→ Exercise brief:
Copy out each line of the data that holds the word "principal".

Saved entries
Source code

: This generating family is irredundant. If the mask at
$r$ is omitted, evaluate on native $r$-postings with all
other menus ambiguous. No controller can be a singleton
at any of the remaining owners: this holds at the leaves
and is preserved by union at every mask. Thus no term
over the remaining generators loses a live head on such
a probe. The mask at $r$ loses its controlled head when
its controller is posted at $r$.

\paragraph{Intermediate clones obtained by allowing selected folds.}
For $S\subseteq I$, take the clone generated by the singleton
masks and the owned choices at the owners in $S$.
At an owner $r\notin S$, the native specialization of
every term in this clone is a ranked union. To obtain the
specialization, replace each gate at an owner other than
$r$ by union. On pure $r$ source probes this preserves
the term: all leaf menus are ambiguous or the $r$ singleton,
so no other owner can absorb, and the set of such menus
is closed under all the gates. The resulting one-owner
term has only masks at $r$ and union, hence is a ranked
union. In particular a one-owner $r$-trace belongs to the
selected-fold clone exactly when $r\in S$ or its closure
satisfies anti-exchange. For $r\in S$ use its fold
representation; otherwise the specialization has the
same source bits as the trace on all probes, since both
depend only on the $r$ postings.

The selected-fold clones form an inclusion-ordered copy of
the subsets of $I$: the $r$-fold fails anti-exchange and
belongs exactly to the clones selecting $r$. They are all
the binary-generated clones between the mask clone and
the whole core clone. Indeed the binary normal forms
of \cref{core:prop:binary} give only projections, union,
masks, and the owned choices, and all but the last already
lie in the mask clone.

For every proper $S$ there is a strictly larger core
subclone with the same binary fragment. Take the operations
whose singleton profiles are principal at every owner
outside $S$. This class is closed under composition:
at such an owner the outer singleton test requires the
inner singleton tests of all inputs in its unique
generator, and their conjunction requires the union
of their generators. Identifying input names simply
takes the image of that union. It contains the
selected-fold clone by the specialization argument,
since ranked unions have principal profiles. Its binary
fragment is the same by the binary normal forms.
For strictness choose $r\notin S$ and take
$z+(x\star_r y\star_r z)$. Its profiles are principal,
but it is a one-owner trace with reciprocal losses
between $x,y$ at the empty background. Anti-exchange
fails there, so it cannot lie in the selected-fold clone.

→ The completed task:
whose singleton profiles are principal at every owner
since ranked unions have principal profiles. Its binary
$z+(x\star_r y\star_r z)$. Its profiles are principal,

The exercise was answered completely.